Hindustan Times ST (Jaipur)

Supply eases but no respite for small hospitals

- Abhishek Dey and Anonna Dutt anonna.dutt@htlive.com

NEW DELHI: With Delhi receiving 555 MT of medical oxygen on Tuesday – a significan­t improvemen­t from the average 445 MT per day recorded between May 1 and 3 – the oxygen crisis in the city eased a bit with bigger hospitals saying they are receiving more quantities of oxygen per delivery, which led to fewer alarm calls. Smaller hospitals, which mostly depend on cylinders, however, continue to struggle.

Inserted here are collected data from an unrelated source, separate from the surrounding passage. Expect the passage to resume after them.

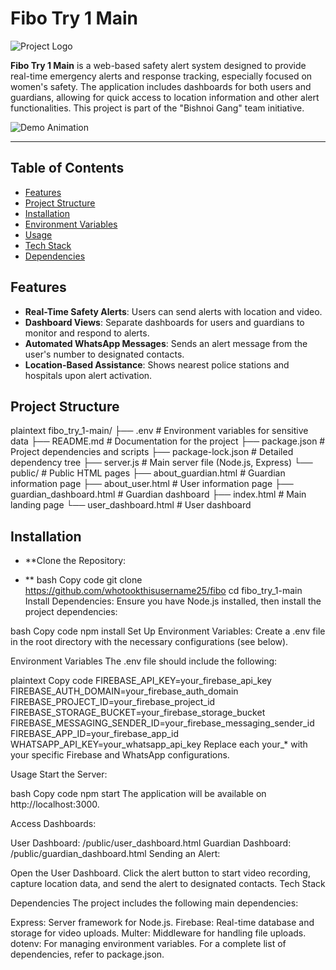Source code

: # Fibo Try 1 Main

![Project Logo](https://example.com/project-logo.png) <!-- Replace with actual logo URL if available -->

**Fibo Try 1 Main** is a web-based safety alert system designed to provide real-time emergency alerts and response tracking, especially focused on women's safety. The application includes dashboards for both users and guardians, allowing for quick access to location information and other alert functionalities. This project is part of the "Bishnoi Gang" team initiative.

![Demo Animation](https://example.com/demo-animation.gif) <!-- Replace with an actual GIF URL if available -->

---

## Table of Contents

- [Features](#features)
- [Project Structure](#project-structure)
- [Installation](#installation)
- [Environment Variables](#environment-variables)
- [Usage](#usage)
- [Tech Stack](#tech-stack)
- [Dependencies](#dependencies)

## Features

- **Real-Time Safety Alerts**: Users can send alerts with location and video.
- **Dashboard Views**: Separate dashboards for users and guardians to monitor and respond to alerts.
- **Automated WhatsApp Messages**: Sends an alert message from the user's number to designated contacts.
- **Location-Based Assistance**: Shows nearest police stations and hospitals upon alert activation.

## Project Structure

plaintext
fibo_try_1-main/
├── .env                     # Environment variables for sensitive data
├── README.md                # Documentation for the project
├── package.json             # Project dependencies and scripts
├── package-lock.json        # Detailed dependency tree
├── server.js                # Main server file (Node.js, Express)
└── public/                  # Public HTML pages
    ├── about_guardian.html  # Guardian information page
    ├── about_user.html      # User information page
    ├── guardian_dashboard.html  # Guardian dashboard
    ├── index.html           # Main landing page
    └── user_dashboard.html  # User dashboard

## Installation
- **Clone the Repository:

- ** bash
Copy code
git clone https://github.com/whotookthisusername25/fibo
cd fibo_try_1-main
Install Dependencies: Ensure you have Node.js installed, then install the project dependencies:

bash
Copy code
npm install
Set Up Environment Variables: Create a .env file in the root directory with the necessary configurations (see below).

Environment Variables
The .env file should include the following:

plaintext
Copy code
FIREBASE_API_KEY=your_firebase_api_key
FIREBASE_AUTH_DOMAIN=your_firebase_auth_domain
FIREBASE_PROJECT_ID=your_firebase_project_id
FIREBASE_STORAGE_BUCKET=your_firebase_storage_bucket
FIREBASE_MESSAGING_SENDER_ID=your_firebase_messaging_sender_id
FIREBASE_APP_ID=your_firebase_app_id
WHATSAPP_API_KEY=your_whatsapp_api_key
Replace each your_* with your specific Firebase and WhatsApp configurations.

Usage
Start the Server:

bash
Copy code
npm start
The application will be available on http://localhost:3000.

Access Dashboards:

User Dashboard: /public/user_dashboard.html
Guardian Dashboard: /public/guardian_dashboard.html
Sending an Alert:

Open the User Dashboard.
Click the alert button to start video recording, capture location data, and send the alert to designated contacts.
Tech Stack

Dependencies
The project includes the following main dependencies:

Express: Server framework for Node.js.
Firebase: Real-time database and storage for video uploads.
Multer: Middleware for handling file uploads.
dotenv: For managing environment variables.
For a complete list of dependencies, refer to package.json.
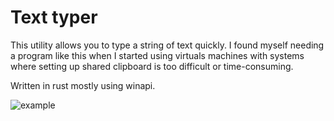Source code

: # Text typer

This utility allows you to type a string of text quickly.
I found myself needing a program like this when I started using virtuals machines with systems where setting up shared clipboard is too difficult or time-consuming.

Written in rust mostly using winapi.

![example](https://user-images.githubusercontent.com/39967396/111877913-9ca45280-89b6-11eb-8f35-fc6886dc4c96.gif)
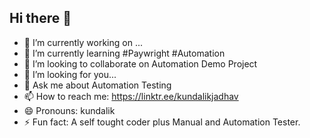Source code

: ## Hi there 👋

<!--
**kundalik5545/kundalik5545** is a ✨ _special_ ✨ repository because its `README.md` (this file) appears on your GitHub profile.
--> 
- 🔭 I’m currently working on ...
- 🌱 I’m currently learning #Paywright #Automation
- 👯 I’m looking to collaborate on Automation Demo Project
- 🤔 I’m looking for you...
- 💬 Ask me about Automation Testing
- 📫 How to reach me: https://linktr.ee/kundalikjadhav
- 😄 Pronouns: kundalik
- ⚡ Fun fact: A self tought coder plus Manual and Automation Tester.

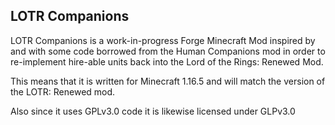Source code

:## LOTR Companions

LOTR Companions is a work-in-progress Forge Minecraft Mod inspired by and with some code borrowed from the Human Companions mod in order to re-implement hire-able units back into the Lord of the Rings: Renewed Mod.

This means that it is written for Minecraft 1.16.5 and will match the version of the LOTR: Renewed mod.

Also since it uses GPLv3.0 code it is likewise licensed under GLPv3.0

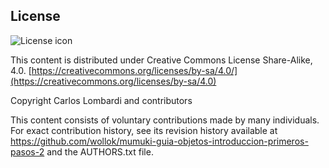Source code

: ## License
![License icon](https://licensebuttons.net/l/by-sa/3.0/88x31.png)

This content is distributed under Creative Commons License Share-Alike, 4.0. [https://creativecommons.org/licenses/by-sa/4.0/](https://creativecommons.org/licenses/by-sa/4.0)

Copyright Carlos Lombardi and contributors

This content consists of voluntary contributions made by many
individuals. For exact contribution history, see its revision history
available at https://github.com/wollok/mumuki-guia-objetos-introduccion-primeros-pasos-2 and the AUTHORS.txt file.

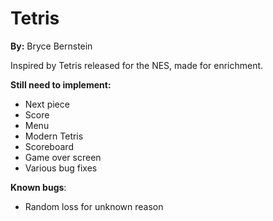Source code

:# Tetris
**By:** Bryce Bernstein

Inspired by Tetris released for the NES, made for enrichment.

**Still need to implement:**
- Next piece
- Score
- Menu
- Modern Tetris
- Scoreboard
- Game over screen
- Various bug fixes

**Known bugs**:
- Random loss for unknown reason

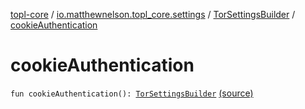 [topl-core](../../index.md) / [io.matthewnelson.topl_core.settings](../index.md) / [TorSettingsBuilder](index.md) / [cookieAuthentication](./cookie-authentication.md)

# cookieAuthentication

`fun cookieAuthentication(): `[`TorSettingsBuilder`](index.md) [(source)](https://github.com/05nelsonm/TorOnionProxyLibrary-Android/blob/master/topl-core/src/main/java/io/matthewnelson/topl_core/settings/TorSettingsBuilder.kt#L212)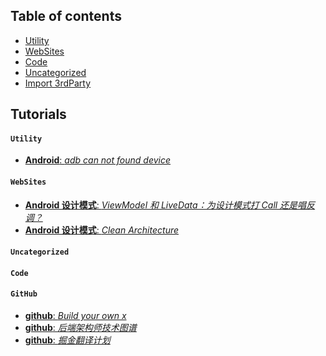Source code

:## Table of contents

* [Utility](#utility)
* [WebSites](#websites)
* [Code](#code)
* [Uncategorized](#uncategorized)
* [Import 3rdParty](#github)

## Tutorials

#### `Utility`
* [**Android**: _adb can not found device_](https://www.linuxquestions.org/questions/ubuntu-63/ubuntu-connect-to-android-with-adb-cannot-see-it-please-help-942129/
)


#### `WebSites`
* [**Android 设计模式**: _ViewModel 和 LiveData：为设计模式打 Call 还是唱反调？_](https://juejin.im/post/5a040585f265da43346f5d57)
* [**Android 设计模式**: _Clean Architecture_](https://8thlight.com/blog/uncle-bob/2012/08/13/the-clean-architecture.html)



#### `Uncategorized`


#### `Code`


#### `GitHub`
* [**github**: _Build your own x_](https://github.com/danistefanovic/build-your-own-x)
* [**github**: _后端架构师技术图谱_](https://github.com/xingshaocheng/architect-awesome)
* [**github**: _掘金翻译计划_](https://github.com/xitu/gold-miner)
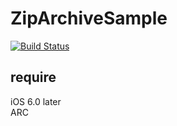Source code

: ZipArchiveSample
================
[![Build Status](https://travis-ci.org/travitu/ZipArchiveSample.svg?branch=travis_test)](https://travis-ci.org/travitu/ZipArchiveSample)



## require
iOS 6.0 later  
ARC
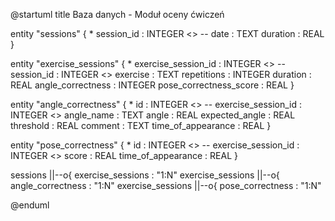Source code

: @startuml
title Baza danych - Moduł oceny ćwiczeń

entity "sessions" {
    * session_id : INTEGER <<PK>>
    --
    date : TEXT
    duration : REAL
}

entity "exercise_sessions" {
    * exercise_session_id : INTEGER <<PK>>
    --
    session_id : INTEGER <<FK>>
    exercise : TEXT
    repetitions : INTEGER
    duration : REAL
    angle_correctness : INTEGER
    pose_correctness_score : REAL
}

entity "angle_correctness" {
    * id : INTEGER <<PK>>
    --
    exercise_session_id : INTEGER <<FK>>
    angle_name : TEXT
    angle : REAL
    expected_angle : REAL
    threshold : REAL
    comment : TEXT
    time_of_appearance : REAL
}

entity "pose_correctness" {
    * id : INTEGER <<PK>>
    --
    exercise_session_id : INTEGER <<FK>>
    score : REAL
    time_of_appearance : REAL
}

sessions ||--o{ exercise_sessions : "1:N"
exercise_sessions ||--o{ angle_correctness : "1:N"
exercise_sessions ||--o{ pose_correctness : "1:N"

@enduml

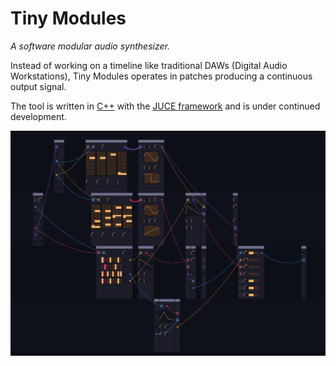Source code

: # Tiny Modules

*A software modular audio synthesizer.*

Instead of working on a timeline like traditional DAWs (Digital Audio Workstations), Tiny Modules operates in patches producing a continuous output signal. 

The tool is written in [C++](https://en.wikipedia.org/wiki/C%2B%2B) with the [JUCE framework](https://juce.com/) and is under continued development. 

![Patching Visual](/Example_PatchVisual.png?raw=true)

The quantity of oxygen received by Delhi still remains lower than 700 MT, which the Supreme Court has asked the central government to earmark for Capital, in the light of the unpreceden­ted surge in Covid-19 cases that has left the health care system overburden­ed.

“Delhi on Tuesday received 555 MT oxygen – the highest so far. It has come as a relief in a severe crisis situation even though our requiremen­t at this point is 976 MT... But there has been a lot of ad-hoc arrangemen­ts from oxygen plants,” said Raghav Chadha, vice chairperso­n of the Delhi Jal Board, who is monitoring the day-to-day oxygen supply process in the capital.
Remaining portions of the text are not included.